(Stored dataset items)
════════════════════
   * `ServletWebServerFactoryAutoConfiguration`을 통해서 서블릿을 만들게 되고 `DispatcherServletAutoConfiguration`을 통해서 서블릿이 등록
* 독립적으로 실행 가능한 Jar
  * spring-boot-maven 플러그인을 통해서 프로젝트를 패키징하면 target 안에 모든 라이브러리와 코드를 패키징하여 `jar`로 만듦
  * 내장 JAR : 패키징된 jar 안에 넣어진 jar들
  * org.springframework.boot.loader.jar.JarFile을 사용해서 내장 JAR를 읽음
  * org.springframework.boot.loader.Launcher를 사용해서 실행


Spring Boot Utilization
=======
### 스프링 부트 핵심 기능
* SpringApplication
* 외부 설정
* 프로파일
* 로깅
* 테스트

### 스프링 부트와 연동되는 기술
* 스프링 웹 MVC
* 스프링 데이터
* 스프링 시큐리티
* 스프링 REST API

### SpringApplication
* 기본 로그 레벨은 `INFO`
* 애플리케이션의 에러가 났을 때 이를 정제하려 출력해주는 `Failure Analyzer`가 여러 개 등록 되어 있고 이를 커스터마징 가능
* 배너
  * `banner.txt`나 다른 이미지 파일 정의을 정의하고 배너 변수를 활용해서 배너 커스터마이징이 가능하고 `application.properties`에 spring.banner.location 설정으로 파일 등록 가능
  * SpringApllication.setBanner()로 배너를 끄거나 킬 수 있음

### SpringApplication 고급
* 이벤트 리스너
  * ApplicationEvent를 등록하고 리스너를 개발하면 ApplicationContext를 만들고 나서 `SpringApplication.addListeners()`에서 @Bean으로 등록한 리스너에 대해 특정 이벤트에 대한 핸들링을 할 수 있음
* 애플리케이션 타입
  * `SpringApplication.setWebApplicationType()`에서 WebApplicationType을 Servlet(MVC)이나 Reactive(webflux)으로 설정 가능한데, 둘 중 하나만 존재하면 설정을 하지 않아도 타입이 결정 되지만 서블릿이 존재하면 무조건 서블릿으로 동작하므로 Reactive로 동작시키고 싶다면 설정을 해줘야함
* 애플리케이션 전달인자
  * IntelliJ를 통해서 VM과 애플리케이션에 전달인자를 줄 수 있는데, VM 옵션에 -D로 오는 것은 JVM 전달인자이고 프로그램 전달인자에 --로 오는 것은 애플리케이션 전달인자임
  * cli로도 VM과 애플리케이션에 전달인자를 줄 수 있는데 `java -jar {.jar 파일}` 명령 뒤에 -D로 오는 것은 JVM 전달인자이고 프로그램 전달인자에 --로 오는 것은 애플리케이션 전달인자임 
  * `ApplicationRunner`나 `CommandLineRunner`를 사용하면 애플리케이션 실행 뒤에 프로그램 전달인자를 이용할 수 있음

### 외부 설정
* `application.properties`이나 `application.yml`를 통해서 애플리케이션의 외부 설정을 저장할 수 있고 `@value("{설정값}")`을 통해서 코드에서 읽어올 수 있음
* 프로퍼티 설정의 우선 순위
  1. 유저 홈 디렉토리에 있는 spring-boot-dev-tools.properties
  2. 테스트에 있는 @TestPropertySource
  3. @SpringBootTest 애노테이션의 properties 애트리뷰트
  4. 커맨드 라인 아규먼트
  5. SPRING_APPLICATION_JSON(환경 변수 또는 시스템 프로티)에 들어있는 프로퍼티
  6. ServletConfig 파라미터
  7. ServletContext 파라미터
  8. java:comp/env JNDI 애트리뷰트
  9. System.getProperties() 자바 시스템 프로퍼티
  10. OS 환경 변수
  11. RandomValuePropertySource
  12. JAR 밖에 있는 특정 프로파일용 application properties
════════════════════
Work instruction. Each line above, from the one that contains "3. @SpringBootTest 애노테이션의 properties 애트리뷰트" to the last line of the records, should be repeated exactly. Leave out all others.

Reply.
  3. @SpringBootTest 애노테이션의 properties 애트리뷰트
  4. 커맨드 라인 아규먼트
  5. SPRING_APPLICATION_JSON(환경 변수 또는 시스템 프로티)에 들어있는 프로퍼티
  6. ServletConfig 파라미터
  7. ServletContext 파라미터
  8. java:comp/env JNDI 애트리뷰트
  9. System.getProperties() 자바 시스템 프로퍼티
  10. OS 환경 변수
  11. RandomValuePropertySource
  12. JAR 밖에 있는 특정 프로파일용 application properties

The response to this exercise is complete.